The time is flying by so fast. I can’t believe my oldest will be graduating in May. They will be getting their graduation announcements next week. It is just too soon for me to bear. I need a tissue. FFA competitions will be resuming this month and he will love that. He has two jobs right now to on farms. He has helped pull calves and take care of them, haul hay with tractors which he is loving, and all sorts of farm stuff. He is a hard worker and they brag on him.
It was a good day for Dallas with Saturday karate class. They sparred all day. He loves to sparr and grapple.
He is still trying to perfect his Kata for his next belt rank. It is one of the hardest katas they will do. It is done in a horse stance the whole way through and if you don’t have enough strength in your legs you can’t do it. It hurts. With more practice and patience he will get it. Hopefully it want be much longer til testing.
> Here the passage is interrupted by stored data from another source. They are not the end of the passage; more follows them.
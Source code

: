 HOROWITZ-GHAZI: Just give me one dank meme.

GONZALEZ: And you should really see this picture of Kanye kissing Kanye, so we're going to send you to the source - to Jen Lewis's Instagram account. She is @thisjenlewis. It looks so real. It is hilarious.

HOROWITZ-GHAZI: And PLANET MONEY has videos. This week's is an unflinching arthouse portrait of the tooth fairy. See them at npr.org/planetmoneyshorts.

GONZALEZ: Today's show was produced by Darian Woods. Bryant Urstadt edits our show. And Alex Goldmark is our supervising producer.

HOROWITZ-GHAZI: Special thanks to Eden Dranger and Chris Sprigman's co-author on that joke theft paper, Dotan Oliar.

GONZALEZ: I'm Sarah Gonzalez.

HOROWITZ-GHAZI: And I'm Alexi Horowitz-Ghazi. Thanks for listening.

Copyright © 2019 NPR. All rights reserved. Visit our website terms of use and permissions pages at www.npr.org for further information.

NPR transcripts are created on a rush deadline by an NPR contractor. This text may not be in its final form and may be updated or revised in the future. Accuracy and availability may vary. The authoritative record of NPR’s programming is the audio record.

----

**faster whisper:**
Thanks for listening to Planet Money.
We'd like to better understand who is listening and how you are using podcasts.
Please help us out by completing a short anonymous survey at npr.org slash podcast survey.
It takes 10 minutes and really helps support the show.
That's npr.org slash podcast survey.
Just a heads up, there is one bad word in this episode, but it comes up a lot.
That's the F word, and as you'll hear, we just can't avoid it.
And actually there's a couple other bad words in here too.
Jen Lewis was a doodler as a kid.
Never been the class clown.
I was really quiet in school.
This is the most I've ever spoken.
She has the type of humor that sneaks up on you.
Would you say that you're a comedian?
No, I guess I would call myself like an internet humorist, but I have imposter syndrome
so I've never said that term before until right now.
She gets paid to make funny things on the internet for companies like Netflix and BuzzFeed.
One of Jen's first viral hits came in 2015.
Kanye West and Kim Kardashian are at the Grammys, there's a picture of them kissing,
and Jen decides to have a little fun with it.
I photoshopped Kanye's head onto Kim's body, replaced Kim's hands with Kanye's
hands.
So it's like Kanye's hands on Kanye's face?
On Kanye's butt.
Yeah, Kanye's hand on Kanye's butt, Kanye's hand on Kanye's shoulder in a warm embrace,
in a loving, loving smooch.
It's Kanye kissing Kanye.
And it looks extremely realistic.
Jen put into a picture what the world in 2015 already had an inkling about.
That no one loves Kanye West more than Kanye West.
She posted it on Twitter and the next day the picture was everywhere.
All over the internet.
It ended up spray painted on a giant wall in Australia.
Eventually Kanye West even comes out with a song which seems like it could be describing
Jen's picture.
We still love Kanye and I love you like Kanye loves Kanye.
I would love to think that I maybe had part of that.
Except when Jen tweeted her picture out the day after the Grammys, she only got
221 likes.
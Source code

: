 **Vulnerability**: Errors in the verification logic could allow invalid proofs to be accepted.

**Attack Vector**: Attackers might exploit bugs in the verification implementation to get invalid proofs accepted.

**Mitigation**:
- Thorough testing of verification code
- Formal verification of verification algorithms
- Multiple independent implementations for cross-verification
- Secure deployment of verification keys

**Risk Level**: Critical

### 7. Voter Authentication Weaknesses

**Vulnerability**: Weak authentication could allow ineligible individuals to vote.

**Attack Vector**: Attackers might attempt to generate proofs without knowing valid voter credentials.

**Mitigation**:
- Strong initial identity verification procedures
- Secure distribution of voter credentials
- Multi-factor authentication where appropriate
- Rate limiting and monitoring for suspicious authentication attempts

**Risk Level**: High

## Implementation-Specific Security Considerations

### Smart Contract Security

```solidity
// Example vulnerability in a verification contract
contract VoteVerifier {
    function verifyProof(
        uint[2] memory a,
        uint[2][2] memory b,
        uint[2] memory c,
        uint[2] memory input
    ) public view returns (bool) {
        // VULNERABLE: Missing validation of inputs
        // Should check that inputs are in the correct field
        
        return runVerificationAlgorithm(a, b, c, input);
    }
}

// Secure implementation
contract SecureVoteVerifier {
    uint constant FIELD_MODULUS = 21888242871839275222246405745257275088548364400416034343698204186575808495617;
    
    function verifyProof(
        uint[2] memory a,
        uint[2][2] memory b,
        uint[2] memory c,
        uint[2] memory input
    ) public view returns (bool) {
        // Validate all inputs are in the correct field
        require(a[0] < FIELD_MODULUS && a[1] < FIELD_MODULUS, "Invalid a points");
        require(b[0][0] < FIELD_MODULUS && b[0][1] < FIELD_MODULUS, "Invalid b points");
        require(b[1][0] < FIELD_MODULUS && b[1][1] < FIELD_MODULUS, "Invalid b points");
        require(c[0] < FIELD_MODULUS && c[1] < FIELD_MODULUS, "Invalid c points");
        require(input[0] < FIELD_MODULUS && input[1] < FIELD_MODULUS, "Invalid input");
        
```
As far as school goes he has brought his grades up somewhat in a few subjects and alot in math. I’m really having to stay on him to focus and pay attention and to not get caught up in extra things. Too much drama in Jr high. Geez. He is so forgetful at times. I literally have to put sticky notes all in his binder for school. I have no clue how else to help him except go to school with him and hold his hand and embarrass him. Maybe that will jolt him. I’m clueless. I’ve cried, stressed, and prayed.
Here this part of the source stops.